## TASK PROMPT
Emit a verbatim copy of the lines running from the line with "uint16\-\_\-t \&\-\_\-betvalue, unsigned int \-\_\-timeout=4)" through the end of the material below.

## WORKING DATA
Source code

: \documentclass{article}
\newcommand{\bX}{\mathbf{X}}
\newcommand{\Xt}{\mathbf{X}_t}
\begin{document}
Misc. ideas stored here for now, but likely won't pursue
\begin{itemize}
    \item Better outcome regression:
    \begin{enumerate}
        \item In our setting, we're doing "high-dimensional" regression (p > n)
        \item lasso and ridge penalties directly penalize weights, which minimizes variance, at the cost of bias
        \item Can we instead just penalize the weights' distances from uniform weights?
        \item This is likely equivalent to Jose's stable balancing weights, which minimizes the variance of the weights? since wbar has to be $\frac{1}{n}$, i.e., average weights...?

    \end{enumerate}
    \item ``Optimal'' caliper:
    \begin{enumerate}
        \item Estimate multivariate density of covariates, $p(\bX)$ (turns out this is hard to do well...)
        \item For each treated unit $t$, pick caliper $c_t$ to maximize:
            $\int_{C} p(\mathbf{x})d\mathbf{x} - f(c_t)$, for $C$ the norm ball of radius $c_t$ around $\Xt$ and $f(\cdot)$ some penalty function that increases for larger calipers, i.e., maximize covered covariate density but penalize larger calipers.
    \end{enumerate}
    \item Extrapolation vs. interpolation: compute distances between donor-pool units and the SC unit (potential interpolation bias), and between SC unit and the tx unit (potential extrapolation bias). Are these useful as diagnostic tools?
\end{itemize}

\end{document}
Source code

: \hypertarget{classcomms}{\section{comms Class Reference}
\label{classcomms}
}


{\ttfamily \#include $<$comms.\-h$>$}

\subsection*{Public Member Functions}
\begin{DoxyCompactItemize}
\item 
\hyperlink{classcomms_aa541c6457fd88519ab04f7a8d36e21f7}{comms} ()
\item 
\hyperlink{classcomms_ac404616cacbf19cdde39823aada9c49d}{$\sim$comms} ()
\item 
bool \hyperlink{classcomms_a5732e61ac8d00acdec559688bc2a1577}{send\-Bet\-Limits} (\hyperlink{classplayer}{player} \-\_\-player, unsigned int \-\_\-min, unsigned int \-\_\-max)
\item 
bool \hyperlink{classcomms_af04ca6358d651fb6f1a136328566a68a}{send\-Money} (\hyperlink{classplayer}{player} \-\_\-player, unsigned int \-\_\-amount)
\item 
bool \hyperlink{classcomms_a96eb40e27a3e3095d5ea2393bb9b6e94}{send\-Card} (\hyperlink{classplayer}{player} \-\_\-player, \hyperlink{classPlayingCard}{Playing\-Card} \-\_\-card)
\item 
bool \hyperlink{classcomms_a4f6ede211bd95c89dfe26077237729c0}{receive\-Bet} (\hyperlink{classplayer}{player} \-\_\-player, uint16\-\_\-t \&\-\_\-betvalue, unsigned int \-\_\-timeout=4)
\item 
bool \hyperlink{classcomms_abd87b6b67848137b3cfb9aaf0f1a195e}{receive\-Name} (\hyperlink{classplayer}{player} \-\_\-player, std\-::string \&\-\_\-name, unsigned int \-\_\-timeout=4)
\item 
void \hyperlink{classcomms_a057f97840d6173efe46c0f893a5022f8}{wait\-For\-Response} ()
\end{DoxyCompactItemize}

## RESPONSE TO THIS TASK
bool \hyperlink{classcomms_a4f6ede211bd95c89dfe26077237729c0}{receive\-Bet} (\hyperlink{classplayer}{player} \-\_\-player, uint16\-\_\-t \&\-\_\-betvalue, unsigned int \-\_\-timeout=4)
\item 
bool \hyperlink{classcomms_abd87b6b67848137b3cfb9aaf0f1a195e}{receive\-Name} (\hyperlink{classplayer}{player} \-\_\-player, std\-::string \&\-\_\-name, unsigned int \-\_\-timeout=4)
\item 
void \hyperlink{classcomms_a057f97840d6173efe46c0f893a5022f8}{wait\-For\-Response} ()
\end{DoxyCompactItemize}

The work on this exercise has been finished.